These results reveal that semantic information in image scenes, and in particular semantic information carried by design qualities, strongly predicts aesthetic preference and naturalness for images of scenes with mixed urban and natural content. To this end, we began by demonstrating that high-level features are stronger predictors than low-level features in predicting aesthetic preference and naturalness. Then, we showed that when comparing the two groups of high-level visual features, design features are stronger predictors of aesthetic preference and naturalness. Lastly, we showed that several of the effects of low-level visual features on aesthetic preference are mediated by high-level features, with evidence of full and partial mediation, as well as suppression. These results suggest that the role of low-level features in guiding aesthetic preference is complex and nuanced, with some low-level visual features affecting aesthetic preference through high-level semantics and other low-level visual features having more of a direct effect on aesthetic preference independent of higher-level semantics. As a general conclusion, we assert that not only is general semantic feature content important for predicting aesthetic preference and naturalness ratings, but also the semantic design formed by the featured content. As such, these modeled predictors should be used to inform greenspace and urban space design research.

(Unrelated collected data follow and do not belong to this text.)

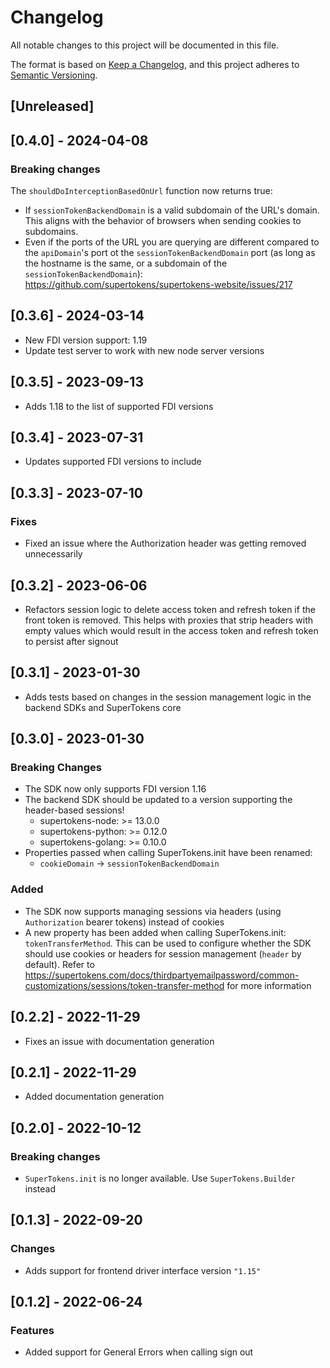 # Changelog
All notable changes to this project will be documented in this file.

The format is based on [Keep a Changelog](https://keepachangelog.com/en/1.0.0/),
and this project adheres to [Semantic Versioning](https://semver.org/spec/v2.0.0.html).

## [Unreleased]

## [0.4.0] - 2024-04-08

### Breaking changes

The `shouldDoInterceptionBasedOnUrl` function now returns true: 
- If `sessionTokenBackendDomain` is a valid subdomain of the URL's domain. This aligns with the behavior of browsers when sending cookies to subdomains.
- Even if the ports of the URL you are querying are different compared to the `apiDomain`'s port ot the `sessionTokenBackendDomain` port (as long as the hostname is the same, or a subdomain of the `sessionTokenBackendDomain`): https://github.com/supertokens/supertokens-website/issues/217


## [0.3.6] - 2024-03-14

- New FDI version support: 1.19
- Update test server to work with new node server versions

## [0.3.5] - 2023-09-13

- Adds 1.18 to the list of supported FDI versions

## [0.3.4] - 2023-07-31

- Updates supported FDI versions to include

## [0.3.3] - 2023-07-10

### Fixes

- Fixed an issue where the Authorization header was getting removed unnecessarily

## [0.3.2] - 2023-06-06

- Refactors session logic to delete access token and refresh token if the front token is removed. This helps with proxies that strip headers with empty values which would result in the access token and refresh token to persist after signout

## [0.3.1] - 2023-01-30

- Adds tests based on changes in the session management logic in the backend SDKs and SuperTokens core

## [0.3.0] - 2023-01-30

### Breaking Changes

- The SDK now only supports FDI version 1.16
- The backend SDK should be updated to a version supporting the header-based sessions!
    - supertokens-node: >= 13.0.0
    - supertokens-python: >= 0.12.0
    - supertokens-golang: >= 0.10.0
- Properties passed when calling SuperTokens.init have been renamed:
    - `cookieDomain` -> `sessionTokenBackendDomain`

### Added

- The SDK now supports managing sessions via headers (using `Authorization` bearer tokens) instead of cookies
- A new property has been added when calling SuperTokens.init: `tokenTransferMethod`. This can be used to configure whether the SDK should use cookies or headers for session management (`header` by default). Refer to https://supertokens.com/docs/thirdpartyemailpassword/common-customizations/sessions/token-transfer-method for more information


## [0.2.2] - 2022-11-29

- Fixes an issue with documentation generation

## [0.2.1] - 2022-11-29

- Added documentation generation

## [0.2.0] - 2022-10-12

### Breaking changes

- `SuperTokens.init` is no longer available. Use `SuperTokens.Builder` instead

## [0.1.3] - 2022-09-20

### Changes

- Adds support for frontend driver interface version `"1.15"`

## [0.1.2] - 2022-06-24

### Features

- Added support for General Errors when calling sign out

In other words, “water” may be a large predictor, but the form of the water and its landscape layout and/or design is accounting for more of the modeled predictions. This may make sense given that these features have been designed for a purpose, and many times this purpose is to increase aesthetic preference. Knowledge of preferred design form (e.g., the type of form of a semantic feature such as water) can be a powerful tool for design researchers of green and urban spaces. To provide a visual example, Figure 5 shows images and their mean aesthetic preference ratings for each level of the Water Expanse feature. Note that as a single predictor, Water Expanse independently predicts 43.5% of the variance in preference and 44.1% of the variance in naturalness ratings. It is interesting, for example, that image 5D had a high naturalness rating despite having boats in view. This shows the power of the Water Expanse feature in predicting naturalness even if other aspects of the scene would predict otherwise.
Figure 5. Examples of images representing the four levels of “Water Expanse.” (A) Level 1, crossable linear waterway such as a stream; (B) Level 2, waterbody is not crossable and viewer can see other side; (C) Level 3, waterbody is not crossable and its entire boundary can be seen; (D) Level 4, waterbody not crossable and viewer cannot see its other side.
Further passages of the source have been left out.